Ashlee and I took a half day off from work so that we would be able to get our Korean Drivers Licenses and still leave before 3pm. The saddlebags were packed with our clothes for the weekend and some snacks for our ride. Being able to leave Seoul while the majority of folks were still working meant we the bike paths were clear. We rode down the Tancheon to where it flows into the Han River. The Tancheon is a sandy bottomed river that has numerous waterfowl, such as Herons and Egrets, that our perched on stilts in the river feeding on fish. Although the waterway is visually very appealing, depending on which way the wind is blowing, the Tancheon sometimes smells like an open septic system. On certain days, someone happening to pass gas may be met with an expression of appreciation and gratitude because they actually improved the quality of smell. So, when we linked up with the Han River, not only do the views open up, but, the air is also cleared.
We crossed over to the North side of the Han and began our long journey East. Ashlee and I took turns riding in front to create a drag for the person in back and found a smooth rhythm as we cruised through parks and fields. After about 15 miles of riding, we began to leave the sounds of the city behind and entered into the countryside. We passed through corridors of trees that formed natural tunnels and climbed the path that was cut into the walls of the hills hanging over the river. With the sun beginning to slide behind the mountains, we entered into family owned farms and knew we were getting close to our destination. By the time we arrived at Stonehill Pension, the night had taken over and we were fairly spent from the ride which took us about 3.5 hours to cover 42 miles.

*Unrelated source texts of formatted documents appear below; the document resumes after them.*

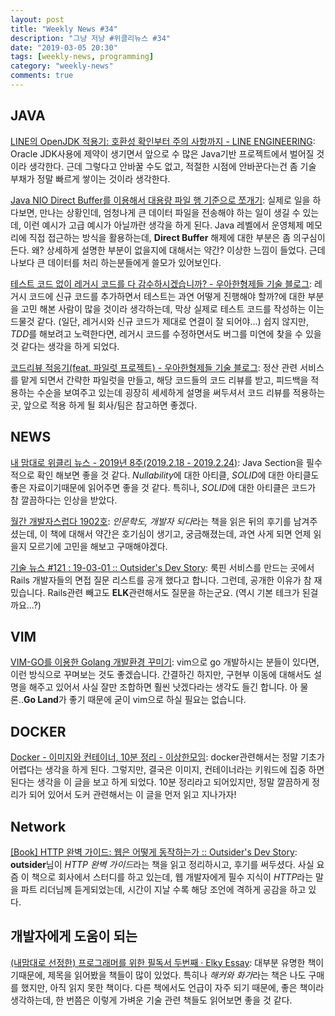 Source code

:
 ```yaml
---
layout: post
title: "Weekly News #34"
description: "그냥 저냥 #위클리뉴스 #34"
date: "2019-03-05 20:30"
tags: [weekly-news, programming]
category: "weekly-news"
comments: true
---
```


## JAVA 

[LINE의 OpenJDK 적용기: 호환성 확인부터 주의 사항까지 - LINE ENGINEERING](https://engineering.linecorp.com/ko/blog/line-open-jdk/): Oracle JDK사용에 제약이 생기면서 앞으로 수 많은 Java기반 프로젝트에서 벌어질 것이라 생각한다. 근데 그렇다고 안바꿀 수도 없고, 적절한 시점에 안바꾼다는건 좀 기술 부채가 정말 빠르게 쌓이는 것이라 생각한다. 

[Java NIO Direct Buffer를 이용해서 대용량 파일 행 기준으로 쪼개기](http://homoefficio.github.io/2019/02/27/Java-NIO-Direct-Memory-Access%EB%A5%BC-%ED%99%9C%EC%9A%A9%ED%95%9C-%EB%8C%80%EC%9A%A9%EB%9F%89-%ED%8C%8C%EC%9D%BC-%ED%96%89-%EB%8B%A8%EC%9C%84%EB%A1%9C-%EC%AA%BC%EA%B0%9C%EA%B8%B0/): 실제로 일을 하다보면, 만나는 상황인데, 엄청나게 큰 데이터 파일을 전송해야 하는 일이 생길 수 있는데, 이런 예시가 고급 예시가 아닐까란 생각을 하게 된다. Java 레벨에서 운영체제 메모리에 직접 접근하는 방식을 활용하는데, **Direct Buffer** 해제에 대한 부분은 좀 의구심이 든다. 왜? 상세하게 설명한 부분이 없을지에 대해서는 약간? 이상한 느낌이 들었다. 근데 나보다 큰 데이터를 처리 하는분들에게 쓸모가 있어보인다.  


[테스트 코드 없이 레거시 코드를 다 감수하시겠습니까? - 우아한형제들 기술 블로그](http://woowabros.github.io/experience/2019/02/27/Working_Effectively_with_Legacy_Code.html): 레거시 코드에 신규 코드를 추가하면서 테스트는 과연 어떻게 진행해야 할까?에 대한 부분을 고민 해본 사람이 많을 것이라 생각하는데, 막상 실제로 테스트 코드를 작성하는 이는 드물것 같다. (일단, 레거시와 신규 코드가 제대로 연결이 잘 되어야...) 쉽지 않지만, *TDD*를 해보려고 노력한다면, 레거시 코드를 수정하면서도 버그를 미연에 찾을 수 있을 것 같다는 생각을 하게 되었다. 

[코드리뷰 적응기(feat. 파일럿 프로젝트) - 우아한형제들 기술 블로그](http://woowabros.github.io/experience/2019/02/28/pilot-project-settle.html): 정산 관련 서비스를 맡게 되면서 간략한 파일럿을 만들고, 해당 코드들의 코드 리뷰를 받고, 피드백을 적용하는 수순을 보여주고 있는데 굉장히 세세하게 설명을 써두셔서 코드 리뷰를 적용하는 곳, 앞으로 적용 하게 될 회사/팀은 참고하면 좋겠다. 

## NEWS

[내 맘대로 위클리 뉴스 - 2019년 8주(2019.2.18 - 2019.2.24)](https://www.sangkon.com/2019/02/25/sigamdream_weekly_2019_8/): Java Section을 필수적으로 확인 해보면 좋을 것 같다. *Nullability*에 대한 아티클, *SOLID*에 대한 아티클도 좋은 자료이기때문에 읽어주면 좋을 것 같다. 특히나, *SOLID*에 대한 아티클은 코드가 참 깔끔하다는 인상을 받았다. 

[월간 개발자스럽다 1902호](https://blog.gaerae.com/2019/02/monthly.html): *인문학도, 개발자 되다*라는 책을 읽은 뒤의 후기를 남겨주셨는데, 이 책에 대해서 약간은 호기심이 생기고, 궁금해졌는데, 과연 사게 되면 언제 읽을지 모르기에 고민을 해보고 구매해야겠다. 

[기술 뉴스 #121 : 19-03-01 :: Outsider's Dev Story](https://blog.outsider.ne.kr/1432): 룩핀 서비스를 만드는 곳에서 Rails 개발자들의 면접 질문 리스트를 공개 했다고 합니다. 그런데, 공개한 이유가 참 재밌습니다. Rails관련 빼고도 **ELK**관련해서도 질문을 하는군요. (역시 기본 테크가 된걸까요...?)


## VIM

[VIM-GO를 이용한 Golang 개발환경 꾸미기](https://ingeec.tistory.com/103): vim으로 go 개발하시는 분들이 있다면, 이런 방식으로 꾸며보는 것도 좋겠습니다. 간결하긴 하지만, 구현부 이동에 대해서도 설명을 해주고 있어서 사실 잘만 조합하면 훨씬 낫겠다라는 생각도 들긴 합니다. 아 물론..**Go Land**가 좋기 때문에 굳이 vim으로 하실 필요는 없습니다. 


## DOCKER

[Docker - 이미지와 컨테이너, 10분 정리 - 이상한모임](http://blog.weirdx.io/post/60599): docker관련해서는 정말 기초가 어렵다는 생각을 하게 된다. 그렇지만, 결국은 이미지, 컨테이너라는 키워드에 집중 하면 된다는 생각을 이 글을 보고 하게 되었다. 10분 정리라고 되어있지만, 정말 깔끔하게 정리가 되어 있어서 도커 관련해서는 이 글을 먼저 읽고 지나가자!


## Network

[[Book] HTTP 완벽 가이드: 웹은 어떻게 동작하는가 :: Outsider's Dev Story](https://blog.outsider.ne.kr/1431?utm_source=feedburner&utm_medium=feed&utm_campaign=Feed%3A+rss_outsider_dev+%28Outsider%27s+Dev+Story%29): **outsider**님이 *HTTP 완벽 가이드*라는 책을 읽고 정리하시고, 후기를 써두셨다. 사실 요즘 이 책으로 회사에서 스터디를 하고 있는데, 웹 개발자에게 필수 지식이 *HTTP*라는 말을 파트 리더님께 듣게되었는데, 시간이 지날 수록 해당 조언에 격하게 공감을 하고 있다. 

## 개발자에게 도움이 되는 

[(내맘대로 선정한) 프로그래머를 위한 필독서 두번째 · Elky Essay](https://elky84.github.io/2019/03/03/a_must_read_books_02/): 대부분 유명한 책이기때문에, 제목을 읽어봤을 책들이 많이 있었다. 특히나 *해커와 화가*라는 책은 나도 구매를 했지만, 아직 읽지 못한 책이다. 다른 책에서도 언급이 자주 되기 때문에, 좋은 책이라 생각하는데, 한 번쯤은 이렇게 가벼운 기술 관련 책들도 읽어보면 좋을 것 같다.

Stonehill Pension (http://naver.me/5EfULBiN) is an amazing spot located on a beautiful overlook sitting above Yangpyeong. Their yurts come with wood stoves, refrigerators, and voltage to power the electric blanket on our bed. For the two nights that we stayed there, the temperatures dipped close to freezing and so we stayed warm by the fire and BBQ pits. The days were warm and we soaked up the sun as we laid around in the grass and fell into relaxation bliss. On the second night, the gracious owners put on a communal bonfire accompanied with smores as people gathered around the flames. I was consumed by the dancing flicker that provided a quality episode of caveman television. The stars pecked holes through the blackened sky and I felt lost in their time lapse from light years away. Our bike ride home on the following day included several stops along the Han as we were in no rush to enter back into the hum of reality.